*** SUPPLIED INFORMATION Section Begins ***

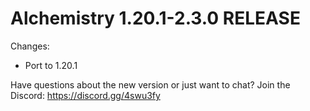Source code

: # Alchemistry 1.20.1-2.3.0 RELEASE

Changes:
- Port to 1.20.1

Have questions about the new version or just want to chat? Join the Discord: https://discord.gg/4swu3fy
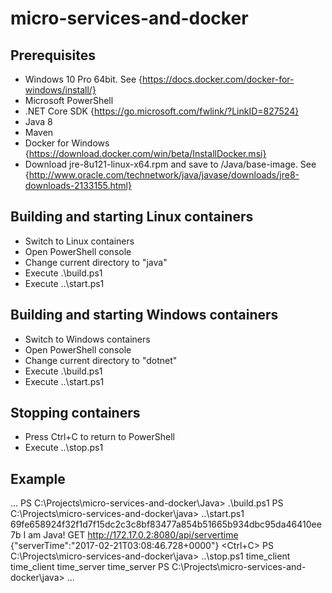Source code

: # micro-services-and-docker

## Prerequisites
- Windows 10 Pro 64bit. See {https://docs.docker.com/docker-for-windows/install/}
- Microsoft PowerShell
- .NET Core SDK {https://go.microsoft.com/fwlink/?LinkID=827524}
- Java 8
- Maven
- Docker for Windows {https://download.docker.com/win/beta/InstallDocker.msi}
- Download jre-8u121-linux-x64.rpm and save to /Java/base-image. See {http://www.oracle.com/technetwork/java/javase/downloads/jre8-downloads-2133155.html}

## Building and starting Linux containers
- Switch to Linux containers
- Open PowerShell console
- Change current directory to "java"
- Execute .\build.ps1
- Execute ..\start.ps1

## Building and starting Windows containers
- Switch to Windows containers
- Open PowerShell console
- Change current directory to "dotnet"
- Execute .\build.ps1
- Execute ..\start.ps1

## Stopping containers
- Press Ctrl+C to return to PowerShell
- Execute ..\stop.ps1

Example
-----------
...
PS C:\Projects\micro-services-and-docker\Java> .\build.ps1
PS C:\Projects\micro-services-and-docker\java> ..\start.ps1
69fe658924f32f1d7f15dc2c3c8bf83477a854b51665b934dbc95da46410ee7b
I am Java!
GET http://172.17.0.2:8080/api/servertime
{"serverTime":"2017-02-21T03:08:46.728+0000"}
<Ctrl+C>
PS C:\Projects\micro-services-and-docker\java> ..\stop.ps1
time_client
time_client
time_server
time_server
PS C:\Projects\micro-services-and-docker\java>
...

*** SUPPLIED INFORMATION Section Ends ***

Line by line, print the records exactly, leaving the pictures behind.

Source code

: # Alchemistry 1.20.1-2.3.0 RELEASE

Changes:
- Port to 1.20.1

Have questions about the new version or just want to chat? Join the Discord: https://discord.gg/4swu3fy
Source code

: # micro-services-and-docker

## Prerequisites
- Windows 10 Pro 64bit. See {https://docs.docker.com/docker-for-windows/install/}
- Microsoft PowerShell
- .NET Core SDK {https://go.microsoft.com/fwlink/?LinkID=827524}
- Java 8
- Maven
- Docker for Windows {https://download.docker.com/win/beta/InstallDocker.msi}
- Download jre-8u121-linux-x64.rpm and save to /Java/base-image. See {http://www.oracle.com/technetwork/java/javase/downloads/jre8-downloads-2133155.html}

## Building and starting Linux containers
- Switch to Linux containers
- Open PowerShell console
- Change current directory to "java"
- Execute .\build.ps1
- Execute ..\start.ps1

## Building and starting Windows containers
- Switch to Windows containers
- Open PowerShell console
- Change current directory to "dotnet"
- Execute .\build.ps1
- Execute ..\start.ps1

## Stopping containers
- Press Ctrl+C to return to PowerShell
- Execute ..\stop.ps1

Example
-----------
...
PS C:\Projects\micro-services-and-docker\Java> .\build.ps1
PS C:\Projects\micro-services-and-docker\java> ..\start.ps1
69fe658924f32f1d7f15dc2c3c8bf83477a854b51665b934dbc95da46410ee7b
I am Java!
GET http://172.17.0.2:8080/api/servertime
{"serverTime":"2017-02-21T03:08:46.728+0000"}
<Ctrl+C>
PS C:\Projects\micro-services-and-docker\java> ..\stop.ps1
time_client
time_client
time_server
time_server
PS C:\Projects\micro-services-and-docker\java>
...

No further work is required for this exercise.